White was an ideal fit to oversee Allen's senior campaign at UK.

A month after the Indianapolis Colts fired Chuck Pagano in 2017, Stoops plucked White from Pagano's former staff. White was a Colts defensive quality control assistant in 2013, when Robert Mathis led the NFL in sacks with 19.5, and was promoted to outside linebackers coach beginning in 2015, where he oversaw Mathis' final two NFL seasons. Allen couldn't have been happier to work under a new coach who came straight from the NFL and worked with one of the league's elite pass rushers. But rushing the passer isn't where White's demands of Allen began. He outlined a list of things he would have considered weaknesses in Allen's game had he been evaluating him for the Colts:

1) He was too soft in setting the edge against the run.
2) His path to the quarterback needed a better speed-to-power transition.
3) He needed to master an inside move as a pass rusher.

Allen made significant strides in all three areas, turning himself into a player White can hardly recognize against tape from his junior year. In 2017 he finished with seven sacks; last year that number ballooned to 17, No. 2 in the nation behind Louisiana Tech's Jaylon Ferguson (17.5).
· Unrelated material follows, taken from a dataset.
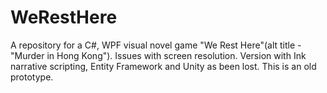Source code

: # WeRestHere
A repository for a C#, WPF visual novel game "We Rest Here"(alt title - "Murder in Hong Kong"). Issues with screen resolution. Version with Ink narrative scripting, Entity Framework and Unity as been lost. This is an old prototype.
Senior Bowl executive director Jim Nagy, himself a former NFL scout, believes Allen would likely have merited a third-round pick had he entered the 2018 NFL Draft after his junior season.

"The knock on him was that he played with too much finesse. He would jump around blocks and played like a bulk-deficient player," Nagy said. "Now he's a different guy."

From stutterer to speaker, from quitter to star.

From dismissed recruit to future draft prize.

From boy, to man, to father.

Allen will have plenty more to prove when he hits an NFL field in May as a wide-eyed minicamp rookie. But if his physical ability comes up short, his ability to adjust shouldn't be doubted.

After all, outcomes are his specialty.